▶ **Activity**
The result should be every line in the material below containing the string "values".
Data records START
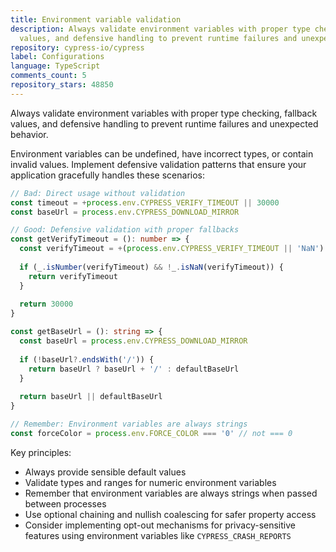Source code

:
 ```yaml
---
title: Environment variable validation
description: Always validate environment variables with proper type checking, fallback
  values, and defensive handling to prevent runtime failures and unexpected behavior.
repository: cypress-io/cypress
label: Configurations
language: TypeScript
comments_count: 5
repository_stars: 48850
---
```


Always validate environment variables with proper type checking, fallback values, and defensive handling to prevent runtime failures and unexpected behavior.

Environment variables can be undefined, have incorrect types, or contain invalid values. Implement defensive validation patterns that ensure your application gracefully handles these scenarios:

```typescript
// Bad: Direct usage without validation
const timeout = +process.env.CYPRESS_VERIFY_TIMEOUT || 30000
const baseUrl = process.env.CYPRESS_DOWNLOAD_MIRROR

// Good: Defensive validation with proper fallbacks
const getVerifyTimeout = (): number => {
  const verifyTimeout = +(process.env.CYPRESS_VERIFY_TIMEOUT || 'NaN')
  
  if (_.isNumber(verifyTimeout) && !_.isNaN(verifyTimeout)) {
    return verifyTimeout
  }
  
  return 30000
}

const getBaseUrl = (): string => {
  const baseUrl = process.env.CYPRESS_DOWNLOAD_MIRROR
  
  if (!baseUrl?.endsWith('/')) {
    return baseUrl ? baseUrl + '/' : defaultBaseUrl
  }
  
  return baseUrl || defaultBaseUrl
}

// Remember: Environment variables are always strings
const forceColor = process.env.FORCE_COLOR === '0' // not === 0
```

Key principles:
- Always provide sensible default values
- Validate types and ranges for numeric environment variables  
- Remember that environment variables are always strings when passed between processes
- Use optional chaining and nullish coalescing for safer property access
- Consider implementing opt-out mechanisms for privacy-sensitive features using environment variables like `CYPRESS_CRASH_REPORTS`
Data records END
▶ **Exercise response**
  values, and defensive handling to prevent runtime failures and unexpected behavior.
Always validate environment variables with proper type checking, fallback values, and defensive handling to prevent runtime failures and unexpected behavior.
Environment variables can be undefined, have incorrect types, or contain invalid values. Implement defensive validation patterns that ensure your application gracefully handles these scenarios:
- Always provide sensible default values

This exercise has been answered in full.